Mr Su claimed for damages under two separate causes of action:
- In breach of its warranty of authority Clarksons acting by Mr Karakoulakis committed Mr Su to personal liability in respect of the FFA agreement such that the burden of the judgment fell on him.
- The defendants negligently failed to ensure that the FFA agreement would be made by companies in Mr Su’s control and not with him personally.
The defendants argued that the claims were time barred under sections 2 and 5 of the Limitation Act 1980, which provide that the time limit for bringing a claim (in tort and contract respectively) is six years from the date on which the cause of action accrued.
Claim for breach of warranty of authority
Mr Su argued that the cause of action accrued on the date when judgment in the Lakatamia proceedings was given by Cooke J in 2014. The Court disagreed. An action for damages for breach of contract requires a valid contract and a breach of that contract, and the cause of action arises on the date of breach. Teare J held that in this case the alleged breach took place on 7 July 2008 when Mr Su entered into the FFA deal. The fact that there was a dispute as to whether Mr Su was bound personally to the FFA deal and that the dispute was not resolved until November 2014 is irrelevant when deciding when the cause of action for breach of contract accrued.
Claim in negligence
In respect of the negligence action, the debate between the parties centred upon when damage was suffered. Mr Su submitted that this was a case of ‘right transaction, wrong party’. In such circumstances he did not know to what he had committed and he only knew when judgment was given against him and it is then that damage was suffered. On Mr Su’s case, in the period leading up to the judgment he only had a contingent liability upon a determination that he was a contracting party.

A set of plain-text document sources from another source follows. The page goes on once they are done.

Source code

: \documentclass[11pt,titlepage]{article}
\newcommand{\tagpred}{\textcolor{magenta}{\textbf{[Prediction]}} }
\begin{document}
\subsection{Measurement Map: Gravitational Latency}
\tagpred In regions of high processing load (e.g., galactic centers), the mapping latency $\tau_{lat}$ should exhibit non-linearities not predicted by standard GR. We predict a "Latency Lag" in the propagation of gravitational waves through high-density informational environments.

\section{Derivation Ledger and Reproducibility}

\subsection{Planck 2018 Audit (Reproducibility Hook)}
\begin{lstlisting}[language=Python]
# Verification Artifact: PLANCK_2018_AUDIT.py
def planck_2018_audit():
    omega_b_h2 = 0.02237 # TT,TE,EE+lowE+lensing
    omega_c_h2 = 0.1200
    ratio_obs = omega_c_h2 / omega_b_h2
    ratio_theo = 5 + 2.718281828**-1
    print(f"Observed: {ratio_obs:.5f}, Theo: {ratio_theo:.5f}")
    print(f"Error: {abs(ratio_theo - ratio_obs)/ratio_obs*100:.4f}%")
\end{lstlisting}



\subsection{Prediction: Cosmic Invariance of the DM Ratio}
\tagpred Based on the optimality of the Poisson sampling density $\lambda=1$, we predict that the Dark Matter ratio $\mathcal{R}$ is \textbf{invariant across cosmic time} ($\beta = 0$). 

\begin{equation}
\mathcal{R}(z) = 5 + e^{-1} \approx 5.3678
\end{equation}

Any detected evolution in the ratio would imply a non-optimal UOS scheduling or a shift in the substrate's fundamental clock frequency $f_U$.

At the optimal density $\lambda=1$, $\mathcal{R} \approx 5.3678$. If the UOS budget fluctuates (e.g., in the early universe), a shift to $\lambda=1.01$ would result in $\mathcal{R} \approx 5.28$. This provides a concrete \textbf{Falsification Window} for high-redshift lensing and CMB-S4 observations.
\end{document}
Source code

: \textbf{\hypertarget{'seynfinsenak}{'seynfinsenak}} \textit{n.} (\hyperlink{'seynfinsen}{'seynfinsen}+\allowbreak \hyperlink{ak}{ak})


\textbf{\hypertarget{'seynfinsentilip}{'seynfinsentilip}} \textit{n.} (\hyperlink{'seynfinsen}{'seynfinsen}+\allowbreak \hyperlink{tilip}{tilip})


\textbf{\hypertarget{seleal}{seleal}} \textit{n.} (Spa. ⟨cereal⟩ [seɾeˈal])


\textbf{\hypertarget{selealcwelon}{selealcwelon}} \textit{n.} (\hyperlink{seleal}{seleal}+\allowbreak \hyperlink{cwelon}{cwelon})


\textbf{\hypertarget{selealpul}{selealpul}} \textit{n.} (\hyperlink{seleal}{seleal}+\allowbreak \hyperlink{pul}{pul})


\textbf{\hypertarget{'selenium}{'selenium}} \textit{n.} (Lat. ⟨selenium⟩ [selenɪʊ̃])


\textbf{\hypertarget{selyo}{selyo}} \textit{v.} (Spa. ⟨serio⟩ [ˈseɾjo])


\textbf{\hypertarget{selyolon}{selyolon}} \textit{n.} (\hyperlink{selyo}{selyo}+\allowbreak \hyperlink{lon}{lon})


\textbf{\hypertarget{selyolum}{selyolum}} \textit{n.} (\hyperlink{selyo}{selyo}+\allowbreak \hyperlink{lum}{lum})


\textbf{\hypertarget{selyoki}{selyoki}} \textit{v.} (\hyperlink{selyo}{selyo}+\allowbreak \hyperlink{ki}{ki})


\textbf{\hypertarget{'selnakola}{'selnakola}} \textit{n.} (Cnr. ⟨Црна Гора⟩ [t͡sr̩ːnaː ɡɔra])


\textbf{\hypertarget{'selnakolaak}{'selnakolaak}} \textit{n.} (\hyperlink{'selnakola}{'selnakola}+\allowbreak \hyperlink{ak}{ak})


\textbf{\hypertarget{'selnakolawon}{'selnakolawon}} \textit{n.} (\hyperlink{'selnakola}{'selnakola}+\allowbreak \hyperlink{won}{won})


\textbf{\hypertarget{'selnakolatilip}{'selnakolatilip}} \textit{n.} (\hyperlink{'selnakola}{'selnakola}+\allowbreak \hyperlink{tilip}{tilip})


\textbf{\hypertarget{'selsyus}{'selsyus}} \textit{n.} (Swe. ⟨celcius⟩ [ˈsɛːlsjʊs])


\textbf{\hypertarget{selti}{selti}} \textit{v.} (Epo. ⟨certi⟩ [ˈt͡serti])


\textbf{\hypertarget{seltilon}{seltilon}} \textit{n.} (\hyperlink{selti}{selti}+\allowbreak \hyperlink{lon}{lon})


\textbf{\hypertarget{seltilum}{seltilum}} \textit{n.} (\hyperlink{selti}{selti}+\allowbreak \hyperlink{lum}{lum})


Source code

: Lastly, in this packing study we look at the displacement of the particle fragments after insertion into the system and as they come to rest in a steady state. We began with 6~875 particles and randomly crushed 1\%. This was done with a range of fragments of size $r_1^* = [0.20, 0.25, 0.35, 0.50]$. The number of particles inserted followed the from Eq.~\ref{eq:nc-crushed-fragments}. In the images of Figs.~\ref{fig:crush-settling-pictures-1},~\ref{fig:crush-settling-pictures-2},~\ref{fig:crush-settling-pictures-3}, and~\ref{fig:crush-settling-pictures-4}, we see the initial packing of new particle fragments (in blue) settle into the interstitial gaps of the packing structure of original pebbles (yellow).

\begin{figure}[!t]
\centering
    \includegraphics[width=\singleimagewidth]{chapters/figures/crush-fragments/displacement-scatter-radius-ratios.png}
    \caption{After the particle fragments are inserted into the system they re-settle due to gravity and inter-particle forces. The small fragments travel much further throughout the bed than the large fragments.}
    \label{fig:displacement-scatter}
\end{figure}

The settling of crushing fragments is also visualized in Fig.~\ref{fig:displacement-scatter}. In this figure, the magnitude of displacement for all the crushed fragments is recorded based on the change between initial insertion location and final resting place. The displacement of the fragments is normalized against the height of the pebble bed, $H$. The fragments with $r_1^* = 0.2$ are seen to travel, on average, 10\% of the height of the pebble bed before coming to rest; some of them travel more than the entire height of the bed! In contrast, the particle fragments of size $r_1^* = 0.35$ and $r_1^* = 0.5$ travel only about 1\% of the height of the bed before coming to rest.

The Court again disagreed. Teare J held that the distinction of ‘right transaction, wrong party’ was immaterial in these circumstances. The liability was not contingent upon any future event - though the quantification of damage might have been due to the date of closing the position on the FFA – and was certainly not contingent upon a judgment holding that he was personally liable on the FFA deal. The liability was, as submitted by the defendants, suffered on 7 July 2008 when the FFA deal was entered into.
Section 14A Limitation Act 1980
Section 14A stipulates that, in any action for damages for negligence (other than one to which section 11 of the Limitation Act 1980 applies), where a claimant acquires the knowledge required for bringing an action for damages after s/he has acquired the right to bring such an action, the claimant must bring his/her action within three years of the date on which s/he acquires the relevant knowledge.
Mr Su argued that the facts relevant to the cause of action were not known to him at the date of accrual in July 2008 but upon the knowledge that he was a party to the FFA deal, i.e. in November 2014 when judgment in the Lakatamia proceedings was handed down.
Teare J again disagreed. He held that Mr Su was aware in July 2012 that not only a Commercial Court judge but also the Court of Appeal considered that there was a good arguable case that he was personally liable for breach of the FFA deal. This would lead a reasonable person to consider it sufficiently serious to justify instituting proceedings or, at the very least, investigate further. The correct approach would have been to initiate a Part 20 claim in the original proceedings.
The judge therefore allowed the defendants’ application for summary judgment.
The judgment serves as a useful reminder of limitation periods in contract and tort and also when the cause of action arises for the purposes of time commencing to run under the Limitation Act.